Volume of gas will never become zero. Let’s use the following model to explain.
As the temperature of gas decreases it gets to a setting point where the gas turns into a liquid. Once the gas turns into a liquid, its volume change becomes so-so small that we can ignore. From the graph, you can see a leveling off of the volume at this point. As the temperature continues to decrease, the gas can turn into solid. From the graph, the volume of gas can never become zero. As you can see, it turns into a liquid at a volume value higher than zero. However, if we extend the original line (dotted part of line) to the temperature axis, you will notice that it crosses the temperature axis at -273.15 °C. If the gas had not turned into a liquid, the -273.15 °C will be the temperature the gas volume will become zero.
However, in real life, gas is matter and matter occupies space (volume), therefore, volume of gas can never become zero.
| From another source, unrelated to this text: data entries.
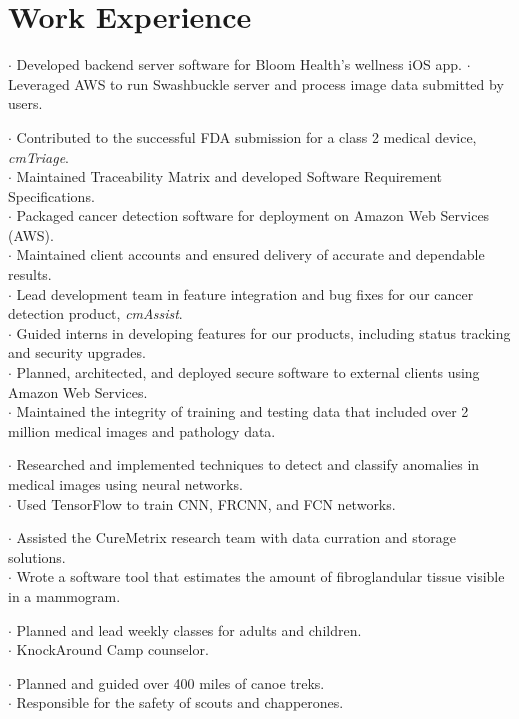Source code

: \section{Work Experience}

$\cdot$ Developed backend server software for Bloom Health's wellness iOS app.
$\cdot$ Leveraged AWS to run Swashbuckle server and process image data submitted by users.

$\cdot$ Contributed to the successful FDA submission for a class 2 medical device, {\it cmTriage}.\\
$\cdot$ Maintained Traceability Matrix and developed Software Requirement Specifications.\\
$\cdot$ Packaged cancer detection software for deployment on Amazon Web Services (AWS).\\
$\cdot$ Maintained client accounts and ensured delivery of accurate and dependable results.\\
$\cdot$ Lead development team in feature integration and bug fixes for our cancer detection product, {\it cmAssist}.\\
$\cdot$ Guided interns in developing features for our products, including status tracking and security upgrades.\\
$\cdot$ Planned, architected, and deployed secure software to external clients using Amazon Web Services.\\
$\cdot$ Maintained the integrity of training and testing data that included over 2 million medical images and pathology data.

$\cdot$ Researched and implemented techniques to detect and classify anomalies in medical images using neural networks.\\
$\cdot$ Used TensorFlow to train CNN, FRCNN, and FCN networks.

$\cdot$ Assisted the CureMetrix research team with data curration and storage solutions.\\
$\cdot$ Wrote a software tool that estimates the amount of fibroglandular tissue visible in a mammogram.

$\cdot$ Planned and lead weekly classes for adults and children.\\
$\cdot$ KnockAround Camp counselor.

$\cdot$ Planned and guided over 400 miles of canoe treks.\\
$\cdot$ Responsible for the safety of scouts and chapperones.
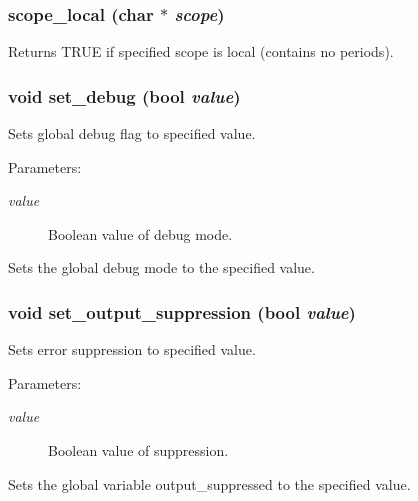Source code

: \subsubsection{ scope\_\-local (char $\ast$ {\em scope})}\label{util_8h_a11}


Returns TRUE if specified scope is local (contains no periods).

\subsubsection{\setlength{\rightskip}{0pt plus 5cm}void set\_\-debug ({\bf bool} {\em value})}\label{util_8h_a1}


Sets global debug flag to specified value.

\begin{Desc}
\item[Parameters:]
\begin{description}
\item[{\em value}]Boolean value of debug mode.\end{description}
\end{Desc}
Sets the global debug mode to the specified value. 
\subsubsection{\setlength{\rightskip}{0pt plus 5cm}void set\_\-output\_\-suppression ({\bf bool} {\em value})}\label{util_8h_a0}


Sets error suppression to specified value.

\begin{Desc}
\item[Parameters:]
\begin{description}
\item[{\em value}]Boolean value of suppression.\end{description}
\end{Desc}
Sets the global variable output\_\-suppressed to the specified value. 
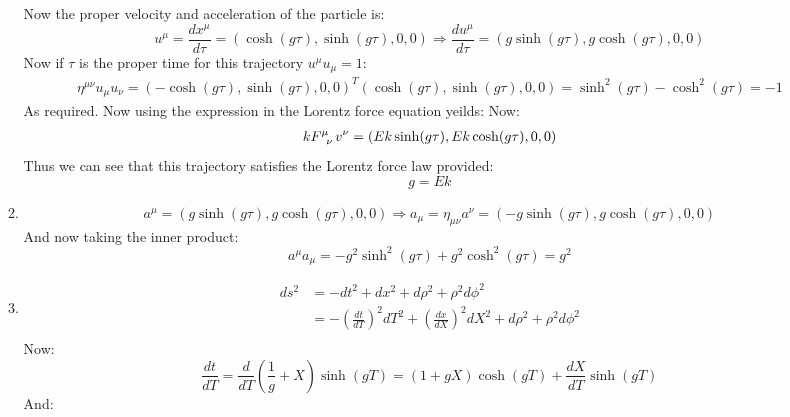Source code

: \documentclass[12pt,a4]{article}
\begin{document}
\begin{enumerate}
\begin{enumerate}
        Now the proper velocity and acceleration of the particle is:
        \begin{equation*}
          u^\mu = \frac{d x^\mu}{d \tau} = (\cosh(g \tau), \sinh(g \tau), 0, 0) \Rightarrow \frac{d u^\mu}{d \tau} = (g \sinh(g \tau), g\cosh(g \tau), 0, 0)
        \end{equation*}
        Now if $\tau$ is the proper time for this trajectory $u^\mu u_\mu  = 1$:
        \begin{align*}
          \eta^{\mu\nu}u_\mu u_\nu = (-\cosh(g \tau), \sinh(g \tau), 0, 0)^T (\cosh(g \tau), \sinh(g \tau), 0, 0) = \sinh^2(g\tau) - \cosh^2(g \tau) = -1
        \end{align*}
        As required.
        Now using the expression in the Lorentz force equation yeilds:
        Now:
        \begin{align*}
          k\tensor{F}{^\mu_\nu}v^\nu = (Ek\sinh(g \tau), Ek\cosh(g \tau), 0, 0)
        \end{align*}
        Thus we can see that this trajectory satisfies the Lorentz force law provided:
        \begin{equation*}
          g = Ek
        \end{equation*}
      \item
        \begin{equation*}
          a^\mu = (g \sinh(g \tau), g\cosh(g \tau), 0, 0) \Rightarrow a_\mu = \eta_{\mu\nu}a^\nu = (-g \sinh(g \tau), g\cosh(g \tau), 0, 0)
        \end{equation*}
        And now taking the inner product:
        \begin{equation*}
          a^\mu a_\mu = -g^2 \sinh^2(g \tau) + g^2\cosh^2(g \tau) = g^2
        \end{equation*}
      \item 
        \begin{align*}
          ds^2 &= -dt^2 + dx^2 + d\rho^2 + \rho^2d\phi^2\\
               &= -\left(\frac{dt}{dT}\right)^2dT^2 + \left(\frac{dx}{dX}\right)^2 dX^2 + d\rho^2 + \rho^2d\phi^2\\
        \end{align*}
        Now:
        \begin{equation*}
          \frac{d t}{dT} = \frac{d}{dT} \left(\frac{1}{g} + X\right) \sinh(gT) = \left(1 + gX\right) \cosh(gT) + \frac{d X}{dT} \sinh(gT)
        \end{equation*}
        And:
        \begin{equation*}

\end{equation*}
\end{enumerate}
\end{enumerate}
\end{document}

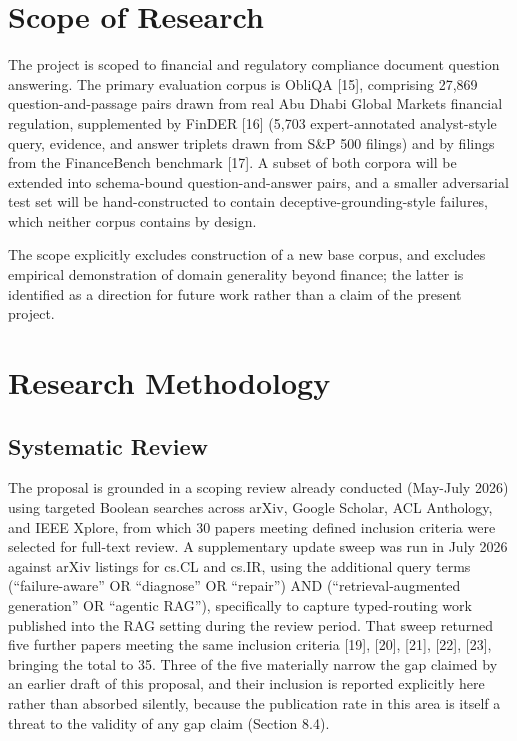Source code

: \documentclass[11pt,a4paper]{article}
\begin{document}
\section{Scope of Research}

The project is scoped to financial and regulatory compliance document question answering.
The primary evaluation corpus is ObliQA [15], comprising 27,869 question-and-passage pairs
drawn from real Abu Dhabi Global Markets financial regulation, supplemented by FinDER [16]
(5,703 expert-annotated analyst-style query, evidence, and answer triplets drawn from
S\&P 500 filings) and by filings from the FinanceBench benchmark [17]. A subset of both
corpora will be extended into schema-bound question-and-answer pairs, and a smaller
adversarial test set will be hand-constructed to contain deceptive-grounding-style
failures, which neither corpus contains by design.

The scope explicitly excludes construction of a new base corpus, and excludes empirical
demonstration of domain generality beyond finance; the latter is identified as a
direction for future work rather than a claim of the present project.

\section{Research Methodology}

\subsection{Systematic Review}

The proposal is grounded in a scoping review already conducted (May-July 2026) using
targeted Boolean searches across arXiv, Google Scholar, ACL Anthology, and IEEE Xplore,
from which 30 papers meeting defined inclusion criteria were selected for full-text
review. A supplementary update sweep was run in July 2026 against arXiv listings for
cs.CL and cs.IR, using the additional query terms (``failure-aware'' OR ``diagnose'' OR
``repair'') AND (``retrieval-augmented generation'' OR ``agentic RAG''), specifically to
capture typed-routing work published into the RAG setting during the review period. That
sweep returned five further papers meeting the same inclusion criteria [19], [20], [21],
[22], [23], bringing the total to 35. Three of the five materially narrow the gap claimed
by an earlier draft of this proposal, and their inclusion is reported explicitly here
rather than absorbed silently, because the publication rate in this area is itself a
threat to the validity of any gap claim (Section 8.4).
\end{document}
But we can say that the temperature at -273.15 °C is the lowest temperature that can exist.
Can we design a temperature scale based on the lowest temperature possible?
Yes, we can. This scale which was designed by Lord Kelvin is called the absolute temperature scale. Its unit is the kelvins (K). Let’s use the following graph to explain.
On the kelvins scale, the temperature starts at absolute zero, which is -273.15 °C on the Celsius scale. This absolute zero or sometimes called zero kelvins is written as 0 K.
Therefore, we can write this relationship between the two units as;
0 K = -273.15 °C
Since the Kelvins scale starts at 273.15 degrees below the Celsius scale, we can write that
°C + 273 = K. This just means that to convert temperature from degree Celsius to Kelvins, we must add 273 to the temperature value measured in °C.
For example, to convert 40 °C to Kelvins, we must add 273 (rounded) to it.
Thus, 40 °C + 273 = 313 K.
Notice that on the kelvin scale, we have moved the volume axis (vertical axis) to 273.15°C. Because we have done this, we can clearly see that the volume of the gas is directly proportional to the absolute temperature (T) of the gas. So as the temperature becomes zero the volume of gas becomes zero too. However, on the Celsius scale this is not the case. Thus, when the temperature becomes zero, the volume of gas does not equal zero.
Therefore, we are more correct when we say that the volume (T) of a gas is directly proportional to the absolute temperature (T) of the gas. This is the core reason we must convert temperature to kelvins when solving gas law problems.